Slant Six stalling when foot on brake & engine warm - transmission issue?

I sortof agree with your diagnostics
Here is what you need to know;
Reverse is created by the application of the Hi-drum and the L/R band.
All forward gears go thru the forward clutch, which Chrysler calls the "rear" clutch.
After that,
Third gear adds the Hi-drum, while
Drive-Second disengages the Hi-drum, and engages the "K/D band, and
Drive-low, goes thru the rear sprag while Manual low re-engages the L/R band.
With the factory VB, you cannot get past First gear until the Governor pressure comes up high enough, which makes diagnostics for your case, difficult.
But I'll give it a try.

If the engine gets dragged down in reverse,
Either the convertor is bad, OR, the Forward clutch is.
If the engine gets dragged down in manual low;
Either the convertor is bad, OR, another clutch pack is engaged, probable it has been locked up by cooking it.
At this point, your only choices are the Hi-drum and the K/D band.
If you could get it up to speed, and you found ONE of those two gears worked perfectly, that would be the locked up one.

At this point it doesn't really matter cuz the trans is PROBABLY gonna have to come down, and inspection should tell the story. BUT,
You could perform an air-test , which involves pressurizing all the servos and bands one atta time and seeing/hearing what happens.
If you can prove that they are all working and the oil does not stink, well then, the TC sorta must be the problem.

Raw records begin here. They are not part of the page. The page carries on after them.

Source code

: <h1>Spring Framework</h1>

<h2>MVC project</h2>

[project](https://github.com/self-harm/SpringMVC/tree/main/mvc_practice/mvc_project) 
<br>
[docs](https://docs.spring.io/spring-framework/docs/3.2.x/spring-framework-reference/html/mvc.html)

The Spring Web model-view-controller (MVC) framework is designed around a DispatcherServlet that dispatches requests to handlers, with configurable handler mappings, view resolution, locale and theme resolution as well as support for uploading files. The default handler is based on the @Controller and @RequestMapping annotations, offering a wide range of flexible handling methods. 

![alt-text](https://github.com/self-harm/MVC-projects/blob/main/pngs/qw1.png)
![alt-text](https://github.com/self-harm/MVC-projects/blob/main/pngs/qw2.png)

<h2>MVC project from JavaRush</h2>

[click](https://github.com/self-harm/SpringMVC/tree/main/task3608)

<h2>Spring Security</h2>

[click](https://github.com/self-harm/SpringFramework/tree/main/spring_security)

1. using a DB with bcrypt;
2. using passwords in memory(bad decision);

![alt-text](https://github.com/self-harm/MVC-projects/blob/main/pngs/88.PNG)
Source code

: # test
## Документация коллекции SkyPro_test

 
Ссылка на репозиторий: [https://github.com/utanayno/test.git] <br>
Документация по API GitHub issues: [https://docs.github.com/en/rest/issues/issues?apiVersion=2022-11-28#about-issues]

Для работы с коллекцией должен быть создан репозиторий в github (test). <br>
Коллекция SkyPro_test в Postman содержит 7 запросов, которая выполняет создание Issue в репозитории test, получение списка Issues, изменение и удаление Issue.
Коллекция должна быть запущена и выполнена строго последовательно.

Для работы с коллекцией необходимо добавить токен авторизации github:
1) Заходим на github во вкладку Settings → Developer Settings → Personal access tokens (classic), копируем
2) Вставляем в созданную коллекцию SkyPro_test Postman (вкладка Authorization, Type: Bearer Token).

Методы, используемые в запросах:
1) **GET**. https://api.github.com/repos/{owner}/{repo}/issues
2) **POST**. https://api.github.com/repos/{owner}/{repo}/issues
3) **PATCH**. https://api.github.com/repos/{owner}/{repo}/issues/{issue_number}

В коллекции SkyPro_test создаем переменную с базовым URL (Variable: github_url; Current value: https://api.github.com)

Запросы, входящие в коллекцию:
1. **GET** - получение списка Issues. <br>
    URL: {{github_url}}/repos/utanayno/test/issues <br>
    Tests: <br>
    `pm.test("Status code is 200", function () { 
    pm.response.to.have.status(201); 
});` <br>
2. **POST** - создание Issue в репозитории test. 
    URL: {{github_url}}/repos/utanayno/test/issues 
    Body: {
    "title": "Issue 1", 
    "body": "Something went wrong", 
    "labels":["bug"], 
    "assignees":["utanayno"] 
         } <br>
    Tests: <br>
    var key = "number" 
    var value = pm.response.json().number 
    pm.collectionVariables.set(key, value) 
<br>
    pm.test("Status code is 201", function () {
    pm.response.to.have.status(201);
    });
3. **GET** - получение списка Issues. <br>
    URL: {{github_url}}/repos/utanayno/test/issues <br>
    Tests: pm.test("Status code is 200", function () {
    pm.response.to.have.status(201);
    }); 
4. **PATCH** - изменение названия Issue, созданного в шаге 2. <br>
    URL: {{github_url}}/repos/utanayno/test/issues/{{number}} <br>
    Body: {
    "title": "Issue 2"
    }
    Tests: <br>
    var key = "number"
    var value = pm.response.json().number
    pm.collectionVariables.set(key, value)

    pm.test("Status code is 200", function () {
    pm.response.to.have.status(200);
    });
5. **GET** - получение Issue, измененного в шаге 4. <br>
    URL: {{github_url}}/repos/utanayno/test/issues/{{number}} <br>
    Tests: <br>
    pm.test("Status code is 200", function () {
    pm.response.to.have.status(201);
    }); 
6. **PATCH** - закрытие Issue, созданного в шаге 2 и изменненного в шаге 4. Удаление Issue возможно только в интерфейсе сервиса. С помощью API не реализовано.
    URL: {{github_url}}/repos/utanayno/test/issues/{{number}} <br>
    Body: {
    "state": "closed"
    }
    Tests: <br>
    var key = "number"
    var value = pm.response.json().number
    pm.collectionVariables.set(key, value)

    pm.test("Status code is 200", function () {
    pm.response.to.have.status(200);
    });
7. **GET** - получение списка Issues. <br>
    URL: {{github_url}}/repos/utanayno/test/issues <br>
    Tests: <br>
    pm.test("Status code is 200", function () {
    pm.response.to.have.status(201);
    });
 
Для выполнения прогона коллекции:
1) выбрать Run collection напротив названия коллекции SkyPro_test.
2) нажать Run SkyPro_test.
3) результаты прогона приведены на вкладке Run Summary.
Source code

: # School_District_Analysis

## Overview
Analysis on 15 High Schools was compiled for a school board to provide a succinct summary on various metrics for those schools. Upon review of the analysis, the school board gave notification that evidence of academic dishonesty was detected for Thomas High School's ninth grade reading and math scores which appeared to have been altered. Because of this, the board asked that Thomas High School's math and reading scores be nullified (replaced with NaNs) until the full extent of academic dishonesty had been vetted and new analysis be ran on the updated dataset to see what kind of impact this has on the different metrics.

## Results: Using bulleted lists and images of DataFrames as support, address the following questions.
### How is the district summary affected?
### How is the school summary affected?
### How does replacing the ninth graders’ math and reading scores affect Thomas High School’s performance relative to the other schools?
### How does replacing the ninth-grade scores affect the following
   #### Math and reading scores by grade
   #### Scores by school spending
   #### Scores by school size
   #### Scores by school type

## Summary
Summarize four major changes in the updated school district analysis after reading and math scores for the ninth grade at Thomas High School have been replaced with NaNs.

If you get to thinking that the TC is the problem, you can get the rear wheels off the ground, start her up and run the speed up, if it now shifts every gear pretty much normally, that points to a failed Convertor. Then, as you brake the wheels to a stop, and that action again brings the rpm to near stall, that proves it.
Wow thanks for the detail. This takes me back to all of the reading I did when we did the rebuild and I got it all adjusted back then, a couple years back! I may have forgotten to mention before that the way the car drives and shifts is still normal, the way it always hails before and after the clutch/band job we did. Whether I am putting it into drive from neutral (with foot on brake) or braking going to a stop light/sign its the same darn symptoms, but again only when the engine and transmission are warm. Acts fine after a cold start... until it stops being cold! I can get it off the ground and try stopping while its "driving" in the air as you say too, but on the ground it does what you were saying it might if it was the TC.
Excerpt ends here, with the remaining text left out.